Maeva Archimède prolonge la réflexion sur les littératures caribéennes en examinant l’emploi de l’autométatexte, à savoir tout commentaire qu’un individu formule sur son propre texte, dans les recueils Gerbe de sang (1946) du poète haïtien René Depestre et Cette igname brisée qu’est ma terre natale (1971) du poète guadeloupéen Sonny Rupaire. La mobilisation de ce concept permet à Archimède d’interroger de manière originale ce que peut la poésie, mais aussi le rôle du poète dans un contexte d’urgence sociale. L’autométatexte, explique l’autrice, constitue un véritable outil rhétorique grâce auquel le poète balise la lecture, infléchit la réception et l’interprétation de son texte, amenant ainsi le lecteur à considérer les problématiques sociopolitiques qui constituent son quotidien. Plus encore, la présence de l’autométatexte au sein du poème élève au rang de motifs littéraires les questions d’ordre idéologique, politique et esthétique que sont le langage, la structure, la fonction et la genèse du texte poétique. Enfin, au-delà de sa valeur argumentative, l’autométatexte peut être vu comme un procédé esthétisant par lequel le poète lie poésie et pressions sociales.

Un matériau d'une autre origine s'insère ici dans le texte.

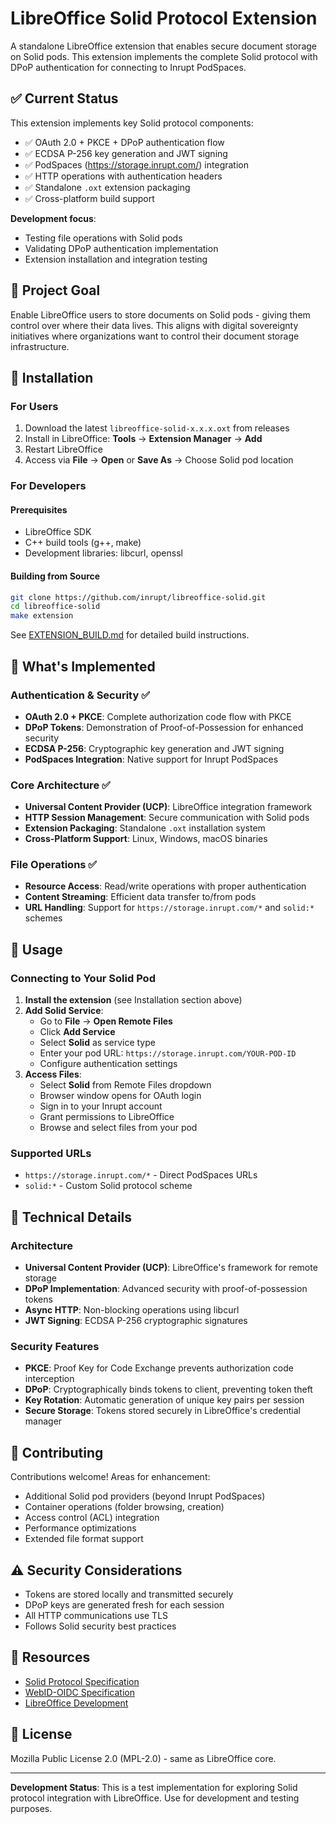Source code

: # LibreOffice Solid Protocol Extension

A standalone LibreOffice extension that enables secure document storage on Solid pods. This extension implements the complete Solid protocol with DPoP authentication for connecting to Inrupt PodSpaces.

## ✅ Current Status

This extension implements key Solid protocol components:
- ✅ OAuth 2.0 + PKCE + DPoP authentication flow
- ✅ ECDSA P-256 key generation and JWT signing  
- ✅ PodSpaces (https://storage.inrupt.com/) integration
- ✅ HTTP operations with authentication headers
- ✅ Standalone `.oxt` extension packaging
- ✅ Cross-platform build support

**Development focus**:
- Testing file operations with Solid pods
- Validating DPoP authentication implementation
- Extension installation and integration testing

## 🎯 Project Goal

Enable LibreOffice users to store documents on Solid pods - giving them control over where their data lives. This aligns with digital sovereignty initiatives where organizations want to control their document storage infrastructure.

## 🚀 Installation

### For Users
1. Download the latest `libreoffice-solid-x.x.x.oxt` from releases
2. Install in LibreOffice: **Tools** → **Extension Manager** → **Add**
3. Restart LibreOffice
4. Access via **File** → **Open** or **Save As** → Choose Solid pod location

### For Developers

#### Prerequisites
- LibreOffice SDK
- C++ build tools (g++, make)
- Development libraries: libcurl, openssl

#### Building from Source
```bash
git clone https://github.com/inrupt/libreoffice-solid.git
cd libreoffice-solid
make extension
```

See [EXTENSION_BUILD.md](EXTENSION_BUILD.md) for detailed build instructions.

## 📁 What's Implemented

### Authentication & Security ✅
- **OAuth 2.0 + PKCE**: Complete authorization code flow with PKCE
- **DPoP Tokens**: Demonstration of Proof-of-Possession for enhanced security
- **ECDSA P-256**: Cryptographic key generation and JWT signing
- **PodSpaces Integration**: Native support for Inrupt PodSpaces

### Core Architecture ✅
- **Universal Content Provider (UCP)**: LibreOffice integration framework
- **HTTP Session Management**: Secure communication with Solid pods
- **Extension Packaging**: Standalone `.oxt` installation system
- **Cross-Platform Support**: Linux, Windows, macOS binaries

### File Operations ✅
- **Resource Access**: Read/write operations with proper authentication
- **Content Streaming**: Efficient data transfer to/from pods
- **URL Handling**: Support for `https://storage.inrupt.com/*` and `solid:*` schemes

## 🧪 Usage

### Connecting to Your Solid Pod

1. **Install the extension** (see Installation section above)
2. **Add Solid Service**:
   - Go to **File** → **Open Remote Files**
   - Click **Add Service**
   - Select **Solid** as service type
   - Enter your pod URL: `https://storage.inrupt.com/YOUR-POD-ID`
   - Configure authentication settings
3. **Access Files**:
   - Select **Solid** from Remote Files dropdown
   - Browser window opens for OAuth login
   - Sign in to your Inrupt account
   - Grant permissions to LibreOffice
   - Browse and select files from your pod

### Supported URLs
- `https://storage.inrupt.com/*` - Direct PodSpaces URLs
- `solid:*` - Custom Solid protocol scheme

## 🔧 Technical Details

### Architecture
- **Universal Content Provider (UCP)**: LibreOffice's framework for remote storage
- **DPoP Implementation**: Advanced security with proof-of-possession tokens
- **Async HTTP**: Non-blocking operations using libcurl
- **JWT Signing**: ECDSA P-256 cryptographic signatures

### Security Features
- **PKCE**: Proof Key for Code Exchange prevents authorization code interception
- **DPoP**: Cryptographically binds tokens to client, preventing token theft
- **Key Rotation**: Automatic generation of unique key pairs per session
- **Secure Storage**: Tokens stored securely in LibreOffice's credential manager

## 🤝 Contributing

Contributions welcome! Areas for enhancement:
- Additional Solid pod providers (beyond Inrupt PodSpaces)
- Container operations (folder browsing, creation)
- Access control (ACL) integration
- Performance optimizations
- Extended file format support

## ⚠️ Security Considerations

- Tokens are stored locally and transmitted securely
- DPoP keys are generated fresh for each session
- All HTTP communications use TLS
- Follows Solid security best practices

## 📖 Resources

- [Solid Protocol Specification](https://solidproject.org/TR/protocol)
- [WebID-OIDC Specification](https://solid.github.io/webid-oidc-spec/)
- [LibreOffice Development](https://wiki.documentfoundation.org/Development)

## 📄 License

Mozilla Public License 2.0 (MPL-2.0) - same as LibreOffice core.

---

**Development Status**: This is a test implementation for exploring Solid protocol integration with LibreOffice. Use for development and testing purposes.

C’est également sur la parole poétique que se concentre Germain Guehi dans son analyse de D’éclairs et de foudres (1980) de l’écrivain ivoirien Jean-Marie Adiaffi. Dans cet ouvrage, la poésie orale, comme un pavé dans l’eau, désarticule les vieilles amarres littéraires au profit d’une intertextualité appelée « écriture N’zassa ». En plus de servir de vitrine à la manifestation de l’art oratoire dans le milieu traditionnel, cette dernière a également pour particularité de comporter une forte dimension métatextuelle. En mobilisant les outils méthodologiques de la sociocritique et de la psychocritique, l’analyse à laquelle se livre Guehi met en évidence la manière dont l’écriture N’zassa, une esthétique littéraire à connotation subversive, donne lieu à une redéfinition de la création poétique dans l’oeuvre d’Adiaffi. La pratique métatextuelle développe ainsi un double enjeu de quête de dignité culturelle et de construction d’une écriture tirant sa source des valeurs traditionnelles.

La contribution de Morgan Faulkner se penche également sur la question du genre dans les littératures africaines en analysant la pièce de théâtre Le petit frère du rameur (1995) de l’écrivain togolais Kossi Efoui. L’autrice souligne la double interrogation que génère l’association du métathéâtre, ce voisin de la métatextualité qui décrit tout retour du théâtre sur soi-même : l’une sur l’invisibilité sociale, l’autre sur l’auteur et la capacité de son oeuvre à en rendre compte. Faulkner dévoile ainsi la manière dont l’écrivain entremêle réflexions sur l’exil et réflexions sur la représentation, la métathéâtralité s’imposant, dans ce contexte comme un outil de connaissance sur les pouvoirs et les limites de la dramaturgie. En analysant les formes et fonctions de la métathéâtralité dans Le petit frère du rameur, en particulier « l’oeuvre dans l’oeuvre » et l’élaboration du chantier de l’écrivain, l’autrice montre comment Efoui éclaire la violence de l’invisibilité sociale, mais aussi les possibilités créatrices émergeant des marges.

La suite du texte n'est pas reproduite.